== Segment start ==

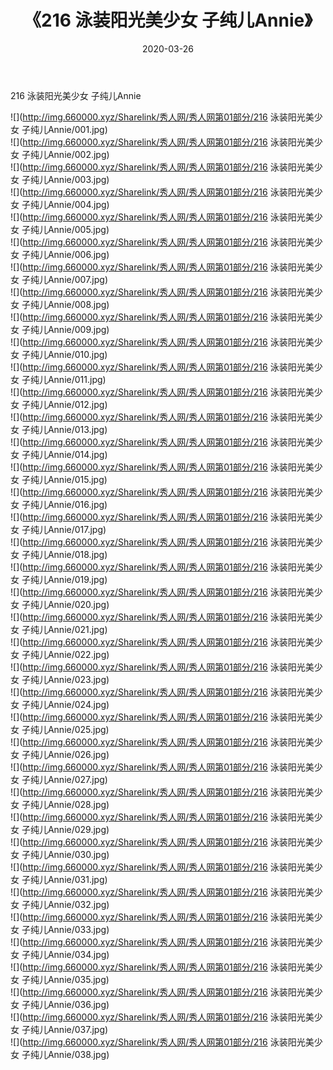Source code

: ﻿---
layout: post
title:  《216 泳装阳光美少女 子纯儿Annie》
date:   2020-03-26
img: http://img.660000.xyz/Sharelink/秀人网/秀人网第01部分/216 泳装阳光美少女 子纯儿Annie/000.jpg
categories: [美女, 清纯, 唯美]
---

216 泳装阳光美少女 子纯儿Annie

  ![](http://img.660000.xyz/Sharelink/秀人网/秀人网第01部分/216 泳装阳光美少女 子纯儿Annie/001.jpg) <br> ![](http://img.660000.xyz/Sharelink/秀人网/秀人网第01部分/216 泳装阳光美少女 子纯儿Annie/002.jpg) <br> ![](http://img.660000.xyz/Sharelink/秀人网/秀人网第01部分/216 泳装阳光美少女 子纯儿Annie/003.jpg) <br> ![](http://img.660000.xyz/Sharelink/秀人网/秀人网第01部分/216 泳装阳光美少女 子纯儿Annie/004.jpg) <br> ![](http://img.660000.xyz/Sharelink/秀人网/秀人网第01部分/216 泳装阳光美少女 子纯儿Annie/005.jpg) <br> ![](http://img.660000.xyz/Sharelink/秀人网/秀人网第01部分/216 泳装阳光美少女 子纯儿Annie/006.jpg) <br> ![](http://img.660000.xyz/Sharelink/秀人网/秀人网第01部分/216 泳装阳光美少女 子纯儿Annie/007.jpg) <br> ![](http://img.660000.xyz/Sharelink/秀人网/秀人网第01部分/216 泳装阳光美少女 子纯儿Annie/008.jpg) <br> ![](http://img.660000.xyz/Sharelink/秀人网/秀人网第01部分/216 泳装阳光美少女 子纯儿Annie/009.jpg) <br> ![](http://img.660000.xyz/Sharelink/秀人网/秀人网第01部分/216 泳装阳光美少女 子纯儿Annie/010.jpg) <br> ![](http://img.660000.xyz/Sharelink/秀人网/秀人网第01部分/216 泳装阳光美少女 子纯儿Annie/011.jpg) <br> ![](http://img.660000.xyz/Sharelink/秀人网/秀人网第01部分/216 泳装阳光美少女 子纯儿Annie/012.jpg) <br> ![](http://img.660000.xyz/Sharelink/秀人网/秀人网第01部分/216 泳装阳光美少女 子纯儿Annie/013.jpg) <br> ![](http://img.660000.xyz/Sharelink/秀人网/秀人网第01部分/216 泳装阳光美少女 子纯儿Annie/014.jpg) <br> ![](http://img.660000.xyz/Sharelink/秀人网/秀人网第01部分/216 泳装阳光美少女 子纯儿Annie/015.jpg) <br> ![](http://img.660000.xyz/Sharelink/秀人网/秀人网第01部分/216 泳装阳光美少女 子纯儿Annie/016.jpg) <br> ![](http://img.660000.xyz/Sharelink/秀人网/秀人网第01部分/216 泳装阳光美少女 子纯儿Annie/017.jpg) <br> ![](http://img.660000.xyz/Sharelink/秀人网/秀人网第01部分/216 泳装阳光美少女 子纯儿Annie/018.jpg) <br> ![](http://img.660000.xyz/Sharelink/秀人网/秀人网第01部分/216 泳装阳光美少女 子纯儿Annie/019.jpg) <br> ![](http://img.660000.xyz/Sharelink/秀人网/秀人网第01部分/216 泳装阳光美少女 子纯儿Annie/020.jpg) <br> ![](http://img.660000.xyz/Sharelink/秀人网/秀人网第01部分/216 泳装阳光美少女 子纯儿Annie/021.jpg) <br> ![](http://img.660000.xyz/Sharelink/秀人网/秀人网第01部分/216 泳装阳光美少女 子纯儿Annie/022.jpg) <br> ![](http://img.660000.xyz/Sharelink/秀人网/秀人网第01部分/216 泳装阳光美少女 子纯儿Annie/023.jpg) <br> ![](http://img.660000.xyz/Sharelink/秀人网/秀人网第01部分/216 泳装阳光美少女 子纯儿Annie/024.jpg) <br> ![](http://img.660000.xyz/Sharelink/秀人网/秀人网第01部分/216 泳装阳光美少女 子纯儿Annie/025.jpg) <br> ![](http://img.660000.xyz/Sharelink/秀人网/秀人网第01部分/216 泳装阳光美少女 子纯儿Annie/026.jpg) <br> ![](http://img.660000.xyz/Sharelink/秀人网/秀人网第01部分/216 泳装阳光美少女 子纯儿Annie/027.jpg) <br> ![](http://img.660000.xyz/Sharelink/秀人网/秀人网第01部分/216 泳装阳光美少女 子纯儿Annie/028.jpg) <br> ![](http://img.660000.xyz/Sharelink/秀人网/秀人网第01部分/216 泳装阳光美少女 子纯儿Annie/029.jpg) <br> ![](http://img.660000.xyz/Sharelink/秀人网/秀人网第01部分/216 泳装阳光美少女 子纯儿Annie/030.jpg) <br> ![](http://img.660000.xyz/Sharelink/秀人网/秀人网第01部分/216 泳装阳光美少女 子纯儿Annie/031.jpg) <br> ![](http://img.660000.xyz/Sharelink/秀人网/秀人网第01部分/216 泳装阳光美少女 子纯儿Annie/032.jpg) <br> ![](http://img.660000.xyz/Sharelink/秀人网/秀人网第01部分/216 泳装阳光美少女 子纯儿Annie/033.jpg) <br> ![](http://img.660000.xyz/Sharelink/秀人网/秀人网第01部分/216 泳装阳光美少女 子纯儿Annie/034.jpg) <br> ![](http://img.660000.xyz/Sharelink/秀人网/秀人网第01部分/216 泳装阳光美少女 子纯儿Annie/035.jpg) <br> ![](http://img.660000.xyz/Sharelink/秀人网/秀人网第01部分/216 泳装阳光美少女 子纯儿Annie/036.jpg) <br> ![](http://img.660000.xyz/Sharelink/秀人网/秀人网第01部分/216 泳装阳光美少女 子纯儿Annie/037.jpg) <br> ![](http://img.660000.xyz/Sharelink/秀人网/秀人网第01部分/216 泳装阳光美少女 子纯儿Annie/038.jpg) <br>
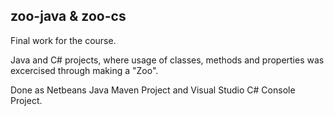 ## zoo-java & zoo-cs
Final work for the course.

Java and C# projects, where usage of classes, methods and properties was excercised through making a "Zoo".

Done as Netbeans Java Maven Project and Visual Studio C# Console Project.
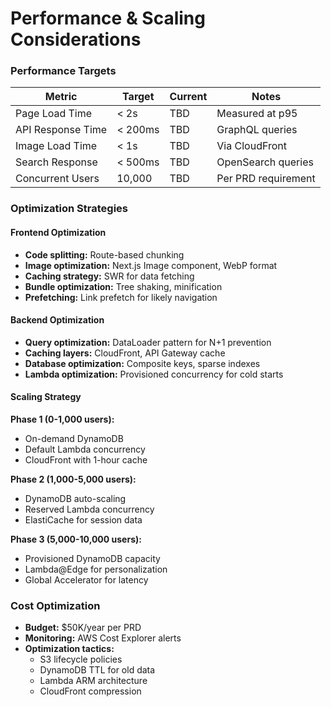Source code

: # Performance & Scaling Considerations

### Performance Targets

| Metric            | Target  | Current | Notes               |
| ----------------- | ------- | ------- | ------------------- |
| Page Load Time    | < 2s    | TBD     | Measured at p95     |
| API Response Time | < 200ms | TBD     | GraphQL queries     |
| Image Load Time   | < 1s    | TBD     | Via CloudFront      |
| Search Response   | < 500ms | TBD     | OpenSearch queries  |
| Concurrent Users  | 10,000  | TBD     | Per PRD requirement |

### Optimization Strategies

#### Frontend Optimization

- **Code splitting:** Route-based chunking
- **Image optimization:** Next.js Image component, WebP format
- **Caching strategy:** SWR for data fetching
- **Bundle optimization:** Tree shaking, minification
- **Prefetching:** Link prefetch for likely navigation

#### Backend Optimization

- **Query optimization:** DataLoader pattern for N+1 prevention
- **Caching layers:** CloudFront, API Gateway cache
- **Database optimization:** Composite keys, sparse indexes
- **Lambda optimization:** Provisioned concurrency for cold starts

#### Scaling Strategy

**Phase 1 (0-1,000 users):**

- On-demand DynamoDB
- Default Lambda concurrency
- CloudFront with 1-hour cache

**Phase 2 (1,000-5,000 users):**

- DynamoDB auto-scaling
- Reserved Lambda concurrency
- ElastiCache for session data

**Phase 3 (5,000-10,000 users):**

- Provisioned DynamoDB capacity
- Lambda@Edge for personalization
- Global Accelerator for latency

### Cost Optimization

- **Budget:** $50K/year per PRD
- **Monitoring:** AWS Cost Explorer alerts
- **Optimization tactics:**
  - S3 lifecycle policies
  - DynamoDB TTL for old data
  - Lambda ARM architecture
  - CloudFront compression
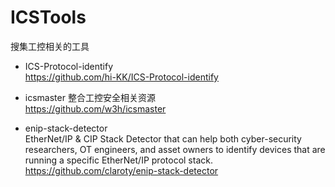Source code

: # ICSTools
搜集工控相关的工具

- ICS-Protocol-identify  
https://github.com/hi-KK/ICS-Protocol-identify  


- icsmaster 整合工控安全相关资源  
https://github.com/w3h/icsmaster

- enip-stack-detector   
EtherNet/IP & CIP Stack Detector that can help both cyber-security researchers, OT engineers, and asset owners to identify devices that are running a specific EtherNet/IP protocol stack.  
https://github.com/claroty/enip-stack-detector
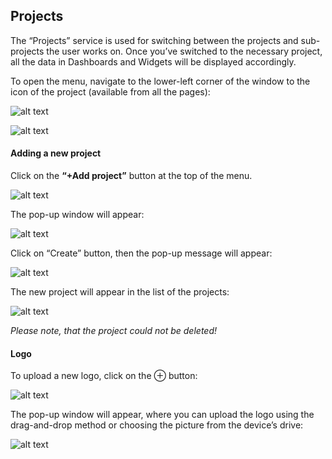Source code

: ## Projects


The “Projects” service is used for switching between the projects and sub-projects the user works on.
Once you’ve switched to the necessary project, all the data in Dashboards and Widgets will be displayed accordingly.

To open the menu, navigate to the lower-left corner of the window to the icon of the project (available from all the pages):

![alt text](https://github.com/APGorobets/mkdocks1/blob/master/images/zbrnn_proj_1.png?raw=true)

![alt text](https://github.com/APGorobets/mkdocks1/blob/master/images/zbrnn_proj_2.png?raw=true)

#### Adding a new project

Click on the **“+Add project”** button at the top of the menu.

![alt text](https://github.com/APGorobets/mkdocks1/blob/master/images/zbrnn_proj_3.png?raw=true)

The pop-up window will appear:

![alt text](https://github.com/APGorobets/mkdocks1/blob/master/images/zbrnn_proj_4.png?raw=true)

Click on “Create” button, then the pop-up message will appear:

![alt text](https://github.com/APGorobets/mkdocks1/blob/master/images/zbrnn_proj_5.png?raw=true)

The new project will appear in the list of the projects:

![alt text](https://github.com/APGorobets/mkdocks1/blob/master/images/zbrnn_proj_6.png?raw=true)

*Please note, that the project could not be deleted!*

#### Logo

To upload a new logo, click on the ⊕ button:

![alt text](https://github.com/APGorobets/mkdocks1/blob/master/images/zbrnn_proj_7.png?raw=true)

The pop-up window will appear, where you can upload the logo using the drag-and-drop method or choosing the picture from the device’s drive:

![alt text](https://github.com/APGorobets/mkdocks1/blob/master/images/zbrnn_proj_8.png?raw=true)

== Segment end ==

◆ **What the task requires**
Count up the lines above that include the string "window" and report nothing but that number.

◆ **Exercise response**
3